Un estadista sabe escuchar las demandas ciudadanas y, sobre todo, sabe reconocer errores. Dar “marcha atrás” en reformas (máxime si son puntuales) no significa necesariamente una derrota, sino una mejor representación política. Por eso, luego de la sostenida movilización juvenil respecto a la ‘ley Pulpín’ (tres multitudinarias marchas, una más grande que la anterior), el gobierno de Humala debería derogar esta norma.
No porque la regulación sea positiva o negativa para fomentar la formalización laboral juvenil de hecho, este objetivo debería seguir en las prioridades del Ejecutivo, sino porque la discusión rebasó hace rato la dimensión técnica y se ha convertido en todo un símbolo ciudadano de rechazo al modelo del “piloto automático”: soberbia tecnocrática, presión lobbista-empresarial, reflejos autoritarios de outsiders sin partidos. La demanda movilizada ya ganó en el terreno simbólico y, por lo tanto, se requiere una salida política, no tecnocrática.

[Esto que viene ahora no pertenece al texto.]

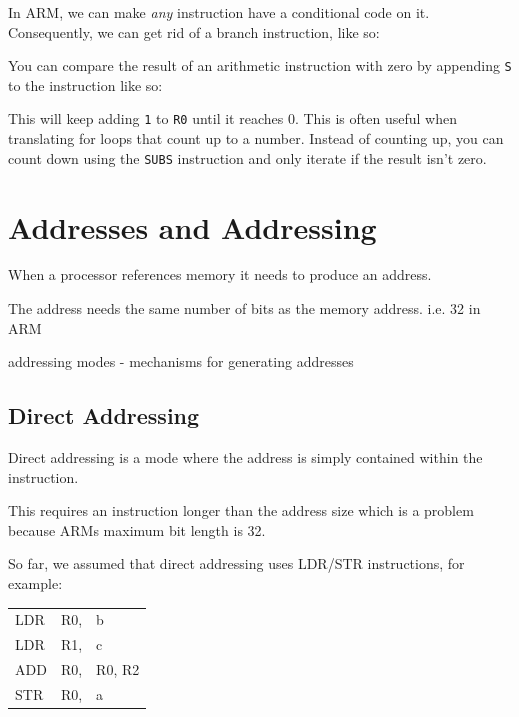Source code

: In ARM, we can make {\it any} instruction have a conditional code on it.
Consequently, we can get rid of a branch instruction, like so:


You can compare the result of an arithmetic instruction with zero by appending
{\tt S} to the instruction like so:


This will keep adding {\tt 1} to {\tt R0} until it reaches 0. This is often
useful when translating for loops that count up to a number. Instead of counting
up, you can count down using the {\tt SUBS} instruction and only iterate if the
result isn't zero.


\section{Addresses and Addressing}
When a processor references memory it needs to produce an address.

The address needs the same number of bits as the memory address. i.e. 32 in ARM

addressing modes - mechanisms for generating addresses

\subsection{Direct Addressing}

Direct addressing is a mode where the address is simply contained within the
instruction.

This requires an instruction longer than the address size which is a problem
because ARMs maximum bit length is 32.

So far, we assumed that direct addressing uses LDR/STR instructions, for
example:

\begin{center}
    \begin{tabular}{l l l}
        LDR & R0, & b\\
        LDR & R1, & c\\
        ADD & R0, & R0, R2\\
        STR & R0, & a \\
    \end{tabular}
\end{center}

El Ejecutivo y sus voceros se equivocan en su insistencia de atacar los argumentos de los jóvenes movilizados. El efecto es contraproducente: afianza más a la oposición y agudiza la radicalización de las posiciones. Apelan insensatamente a un desgaste de la protesta, que, por ahora, goza de buena salud (cada vez mejor articulada). Las ‘enmiendas’ en la reglamentación no tienen el poder simbólico de una derogatoria: lo único capaz de calmar la creciente “ola anti-Pulpín”.
Un buen estadista no es solo quien lleva adelante sus políticas, sino quien sabe perder. Un mejor estadista es quien convierte la ‘derrota’ en triunfo. En cambio, el estadista fallido es quien se aísla aún más en su contumacia. ¿Cómo quieren pasar a la historia, señor presidente y señores ministros?